Top Casa – 11/2014 – The path to your dream home in Ibiza – Mayor points you need to check before buying a property
The path to your dream home in Ibiza - Mayor points you need to check before buying a property
Buying a property in Ibiza is still very attractive, especially for many Europeans. However, to avoid trouble in the acquisition and protracted disputes, the following points should especially be taken into account when making a purchase request:
Spanish Coastal Law: Many dream properties are located in the beautiful coastal area of Ibiza. This then means also that the Spanish Coastal Law can be applied. This is often an unseen problem. The coastal area is divided by the coastal law in different areas where different obstacles have to be taken in consideration regarding the possibilities of construction. First, there is the public seashore (zona de dominio público marítimo-terrestre), then the protection zone (servidumbre de protección), which is usually 100 meters wide. In individual cases, this can be extended by up to another 100 meters. By the last reform of the law was the possibility established to reduce the protection zone to only 20 meters in areas of estuaries. In this protection zone no new building may be constructed. This zone is followed by the affected zone (zona de influencia), in which some development is permitted under special restrictions. The latest reform of the law grants for the already existing construction situated directly at the coastline an extension of the time of usage of about 30, 50 or 75 additional years and for construction situated in the protection zone it grants eventually the right of preservation of the status quo.

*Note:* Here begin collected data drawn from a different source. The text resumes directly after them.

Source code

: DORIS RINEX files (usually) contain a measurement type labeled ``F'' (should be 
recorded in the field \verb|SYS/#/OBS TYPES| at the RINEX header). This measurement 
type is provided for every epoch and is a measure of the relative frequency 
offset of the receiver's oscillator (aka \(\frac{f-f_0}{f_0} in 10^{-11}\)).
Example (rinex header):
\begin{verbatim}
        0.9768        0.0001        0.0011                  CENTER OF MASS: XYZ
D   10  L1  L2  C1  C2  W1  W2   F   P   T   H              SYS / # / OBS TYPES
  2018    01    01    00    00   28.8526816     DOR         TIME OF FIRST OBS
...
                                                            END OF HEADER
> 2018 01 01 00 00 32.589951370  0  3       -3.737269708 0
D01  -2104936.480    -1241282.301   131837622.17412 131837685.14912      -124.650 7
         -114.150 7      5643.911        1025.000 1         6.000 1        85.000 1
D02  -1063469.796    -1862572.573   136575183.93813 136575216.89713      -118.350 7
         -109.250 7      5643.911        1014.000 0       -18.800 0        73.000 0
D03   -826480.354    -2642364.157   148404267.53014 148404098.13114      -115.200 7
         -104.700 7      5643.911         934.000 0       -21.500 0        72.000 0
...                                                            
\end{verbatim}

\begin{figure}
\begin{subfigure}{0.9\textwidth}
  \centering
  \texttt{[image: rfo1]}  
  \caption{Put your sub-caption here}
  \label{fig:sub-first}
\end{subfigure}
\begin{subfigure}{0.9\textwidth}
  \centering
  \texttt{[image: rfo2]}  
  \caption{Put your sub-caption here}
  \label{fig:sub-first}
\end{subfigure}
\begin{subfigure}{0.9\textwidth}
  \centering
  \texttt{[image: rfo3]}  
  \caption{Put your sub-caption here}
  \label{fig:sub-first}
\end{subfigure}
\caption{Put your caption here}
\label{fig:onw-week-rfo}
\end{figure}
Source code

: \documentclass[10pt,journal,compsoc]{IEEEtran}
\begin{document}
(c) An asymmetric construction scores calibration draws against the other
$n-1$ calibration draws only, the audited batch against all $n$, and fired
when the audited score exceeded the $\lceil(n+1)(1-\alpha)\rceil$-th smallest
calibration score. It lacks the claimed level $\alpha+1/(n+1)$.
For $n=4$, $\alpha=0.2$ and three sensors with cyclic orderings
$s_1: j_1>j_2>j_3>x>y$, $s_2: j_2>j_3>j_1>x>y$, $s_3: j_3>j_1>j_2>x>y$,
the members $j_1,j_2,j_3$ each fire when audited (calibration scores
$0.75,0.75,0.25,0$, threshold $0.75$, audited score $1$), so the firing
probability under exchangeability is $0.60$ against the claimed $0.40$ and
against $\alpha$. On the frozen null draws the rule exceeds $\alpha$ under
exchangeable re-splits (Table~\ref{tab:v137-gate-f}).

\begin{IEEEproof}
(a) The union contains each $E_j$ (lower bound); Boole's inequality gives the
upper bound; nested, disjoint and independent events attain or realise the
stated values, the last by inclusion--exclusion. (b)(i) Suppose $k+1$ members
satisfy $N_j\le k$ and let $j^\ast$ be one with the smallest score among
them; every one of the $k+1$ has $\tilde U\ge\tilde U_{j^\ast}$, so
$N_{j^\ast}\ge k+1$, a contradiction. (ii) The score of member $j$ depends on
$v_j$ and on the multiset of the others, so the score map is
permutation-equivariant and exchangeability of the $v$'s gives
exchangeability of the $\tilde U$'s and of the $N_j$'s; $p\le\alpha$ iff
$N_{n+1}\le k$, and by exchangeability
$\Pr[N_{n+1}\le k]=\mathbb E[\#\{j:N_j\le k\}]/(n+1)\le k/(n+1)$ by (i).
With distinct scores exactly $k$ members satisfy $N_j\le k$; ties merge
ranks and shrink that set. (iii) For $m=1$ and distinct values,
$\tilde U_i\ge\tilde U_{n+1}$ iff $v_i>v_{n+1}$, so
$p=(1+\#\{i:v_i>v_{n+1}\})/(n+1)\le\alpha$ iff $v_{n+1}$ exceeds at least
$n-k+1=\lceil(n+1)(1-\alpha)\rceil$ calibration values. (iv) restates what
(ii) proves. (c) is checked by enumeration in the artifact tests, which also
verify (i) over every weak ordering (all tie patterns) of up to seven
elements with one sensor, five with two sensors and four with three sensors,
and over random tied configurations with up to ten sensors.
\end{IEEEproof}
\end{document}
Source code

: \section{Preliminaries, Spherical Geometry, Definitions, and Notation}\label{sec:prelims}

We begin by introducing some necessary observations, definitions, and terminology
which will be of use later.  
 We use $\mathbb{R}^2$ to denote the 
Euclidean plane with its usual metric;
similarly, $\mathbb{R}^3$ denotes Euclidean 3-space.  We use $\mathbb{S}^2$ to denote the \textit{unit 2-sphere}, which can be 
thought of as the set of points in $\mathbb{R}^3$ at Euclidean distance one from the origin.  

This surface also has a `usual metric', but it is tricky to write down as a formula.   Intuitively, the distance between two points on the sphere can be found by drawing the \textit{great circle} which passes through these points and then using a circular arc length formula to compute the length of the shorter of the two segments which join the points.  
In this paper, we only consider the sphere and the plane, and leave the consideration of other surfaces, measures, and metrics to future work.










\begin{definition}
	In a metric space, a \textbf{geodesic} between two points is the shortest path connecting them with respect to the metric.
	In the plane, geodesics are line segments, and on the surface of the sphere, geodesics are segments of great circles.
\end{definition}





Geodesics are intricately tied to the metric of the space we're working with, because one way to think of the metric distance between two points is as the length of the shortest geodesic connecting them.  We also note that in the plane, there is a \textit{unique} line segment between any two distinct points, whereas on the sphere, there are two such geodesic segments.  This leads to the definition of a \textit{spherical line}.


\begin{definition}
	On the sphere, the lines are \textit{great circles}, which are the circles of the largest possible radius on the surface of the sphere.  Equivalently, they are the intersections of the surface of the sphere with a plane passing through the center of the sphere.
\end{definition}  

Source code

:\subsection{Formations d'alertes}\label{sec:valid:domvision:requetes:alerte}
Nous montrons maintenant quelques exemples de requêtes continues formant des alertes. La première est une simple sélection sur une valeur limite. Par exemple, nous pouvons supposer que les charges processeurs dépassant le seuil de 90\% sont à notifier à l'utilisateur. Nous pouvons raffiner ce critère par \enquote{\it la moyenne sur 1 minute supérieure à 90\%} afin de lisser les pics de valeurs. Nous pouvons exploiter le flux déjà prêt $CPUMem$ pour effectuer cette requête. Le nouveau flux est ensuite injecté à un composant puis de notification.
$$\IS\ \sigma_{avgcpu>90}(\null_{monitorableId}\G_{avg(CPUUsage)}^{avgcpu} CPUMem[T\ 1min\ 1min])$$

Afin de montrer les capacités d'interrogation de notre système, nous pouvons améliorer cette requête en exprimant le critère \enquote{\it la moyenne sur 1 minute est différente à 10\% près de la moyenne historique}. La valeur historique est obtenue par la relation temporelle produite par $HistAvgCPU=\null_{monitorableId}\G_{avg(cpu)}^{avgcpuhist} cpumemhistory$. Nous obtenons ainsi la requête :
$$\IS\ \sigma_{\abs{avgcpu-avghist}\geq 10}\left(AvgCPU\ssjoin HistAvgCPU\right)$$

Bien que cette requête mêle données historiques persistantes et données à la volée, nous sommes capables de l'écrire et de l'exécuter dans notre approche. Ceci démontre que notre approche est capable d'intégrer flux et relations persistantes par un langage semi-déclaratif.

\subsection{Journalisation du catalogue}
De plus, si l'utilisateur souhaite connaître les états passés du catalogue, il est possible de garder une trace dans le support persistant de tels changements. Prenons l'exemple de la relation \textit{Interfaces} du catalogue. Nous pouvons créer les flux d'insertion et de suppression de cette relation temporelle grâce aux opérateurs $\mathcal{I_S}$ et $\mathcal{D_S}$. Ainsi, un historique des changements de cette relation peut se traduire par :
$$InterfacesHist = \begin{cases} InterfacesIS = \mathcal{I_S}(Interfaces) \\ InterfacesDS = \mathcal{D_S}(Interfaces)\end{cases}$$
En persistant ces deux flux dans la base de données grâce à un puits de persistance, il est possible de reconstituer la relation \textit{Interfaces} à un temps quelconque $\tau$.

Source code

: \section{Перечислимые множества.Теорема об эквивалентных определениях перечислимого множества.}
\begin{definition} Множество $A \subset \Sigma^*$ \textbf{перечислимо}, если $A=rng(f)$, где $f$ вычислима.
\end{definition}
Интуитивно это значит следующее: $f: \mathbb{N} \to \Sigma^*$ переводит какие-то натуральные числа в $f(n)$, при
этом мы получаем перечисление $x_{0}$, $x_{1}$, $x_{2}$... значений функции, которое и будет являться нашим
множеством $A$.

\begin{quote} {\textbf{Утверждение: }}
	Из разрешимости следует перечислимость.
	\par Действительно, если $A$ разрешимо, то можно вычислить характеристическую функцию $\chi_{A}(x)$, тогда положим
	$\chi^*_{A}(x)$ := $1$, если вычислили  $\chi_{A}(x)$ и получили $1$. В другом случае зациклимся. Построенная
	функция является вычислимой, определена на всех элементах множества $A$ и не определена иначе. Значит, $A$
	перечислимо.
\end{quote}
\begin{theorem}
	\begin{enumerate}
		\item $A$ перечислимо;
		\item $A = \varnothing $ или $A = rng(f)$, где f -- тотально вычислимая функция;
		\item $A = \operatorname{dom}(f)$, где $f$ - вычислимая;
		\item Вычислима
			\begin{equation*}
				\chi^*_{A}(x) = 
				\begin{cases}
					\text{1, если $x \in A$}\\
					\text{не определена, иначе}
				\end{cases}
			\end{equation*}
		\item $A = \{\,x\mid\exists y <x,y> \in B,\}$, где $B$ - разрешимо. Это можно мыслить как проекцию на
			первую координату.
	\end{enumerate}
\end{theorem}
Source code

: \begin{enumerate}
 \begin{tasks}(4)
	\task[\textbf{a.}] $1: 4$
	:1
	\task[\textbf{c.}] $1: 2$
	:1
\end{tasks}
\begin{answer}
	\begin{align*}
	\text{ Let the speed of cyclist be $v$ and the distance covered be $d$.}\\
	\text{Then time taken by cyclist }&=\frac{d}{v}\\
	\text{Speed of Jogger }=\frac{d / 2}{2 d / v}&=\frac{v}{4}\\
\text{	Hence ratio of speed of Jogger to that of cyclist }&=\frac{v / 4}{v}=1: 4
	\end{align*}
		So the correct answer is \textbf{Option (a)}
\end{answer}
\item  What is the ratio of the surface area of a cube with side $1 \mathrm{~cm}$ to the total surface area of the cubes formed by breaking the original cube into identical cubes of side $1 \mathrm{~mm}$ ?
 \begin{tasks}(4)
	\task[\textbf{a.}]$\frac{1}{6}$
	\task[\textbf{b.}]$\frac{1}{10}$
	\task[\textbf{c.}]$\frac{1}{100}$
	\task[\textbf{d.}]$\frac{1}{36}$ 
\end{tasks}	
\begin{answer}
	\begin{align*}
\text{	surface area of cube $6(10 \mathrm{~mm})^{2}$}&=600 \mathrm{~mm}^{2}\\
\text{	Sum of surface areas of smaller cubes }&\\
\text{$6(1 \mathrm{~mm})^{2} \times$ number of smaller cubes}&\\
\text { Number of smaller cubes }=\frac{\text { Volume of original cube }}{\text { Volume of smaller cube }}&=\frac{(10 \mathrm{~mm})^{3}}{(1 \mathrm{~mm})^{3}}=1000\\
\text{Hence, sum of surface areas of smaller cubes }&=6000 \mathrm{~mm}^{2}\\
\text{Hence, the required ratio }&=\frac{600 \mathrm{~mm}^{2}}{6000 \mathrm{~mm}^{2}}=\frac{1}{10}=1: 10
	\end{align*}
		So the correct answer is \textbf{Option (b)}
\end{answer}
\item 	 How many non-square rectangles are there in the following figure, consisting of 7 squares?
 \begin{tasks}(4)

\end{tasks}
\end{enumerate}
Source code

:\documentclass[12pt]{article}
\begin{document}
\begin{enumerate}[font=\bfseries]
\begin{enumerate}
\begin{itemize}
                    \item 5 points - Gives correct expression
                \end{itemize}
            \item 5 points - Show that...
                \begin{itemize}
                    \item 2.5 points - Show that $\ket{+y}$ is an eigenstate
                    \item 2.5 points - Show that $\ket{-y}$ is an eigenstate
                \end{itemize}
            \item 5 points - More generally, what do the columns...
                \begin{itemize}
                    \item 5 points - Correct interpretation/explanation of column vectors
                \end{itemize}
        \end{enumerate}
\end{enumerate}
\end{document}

Even though the new coastal law is loosened by this reform and therefore the demolition is no more the priority as it was before, it has to be verified before a purchase if the property is situated in an affected zone for avoiding any later troubles. Because there is still the possibility that a building license for renovation or construction of new buildings or new constructional elements may be refused. A simple check of the land registry is not sufficient. It may be quite possible, that the buildings were built in the past without any closer official checking as close as possible to the sea and was registered therefore without any indications.
Option Contract: Precisely because of the validity of private purchase contracts, it is common practice in the Balearics to sign before signing the notarial purchase deed a private option to purchase agreement. By such option contract, the prospective buyer can reserve the property for a certain period, for instance, to realize the financing of the purchase. The purchase option agreement establishes the right to purchase the property and provides protection from a purchase by a third party. The prospective buyer pays a price which usually is 10% of the purchase price that is at the same time a down payment on the total purchase price payable at the day of signing the purchase deed. In case he does not perform the purchase, he loses the option price paid. Conversely, the seller will pay the same amount as penalty, if the purchase is not realized on time due to his fault. As a formal requirement the option contract must contain all the elements of the actual sales contract and exactly this is the root of the basic problem of this type of contract. Many buyers sign the contract without scrutiny, since in their eyes it is a merely less important "preliminary agreement". But this is just not the case. The agreements established in the option contract are the basis for the sales contract. In case the potential buyer after a thorough examination wants other stipulations, such as changes in the purchasing arrangements, it may happen in the worst case scenario, losing a substantial sum of money because of not carrying out the purchase at last. It is therefore advisable before signing any legal contract, to have the option to purchase contract as well as the property itself checked in detail by a legal expert, verifying amongst other things the encumbrances and building regulations.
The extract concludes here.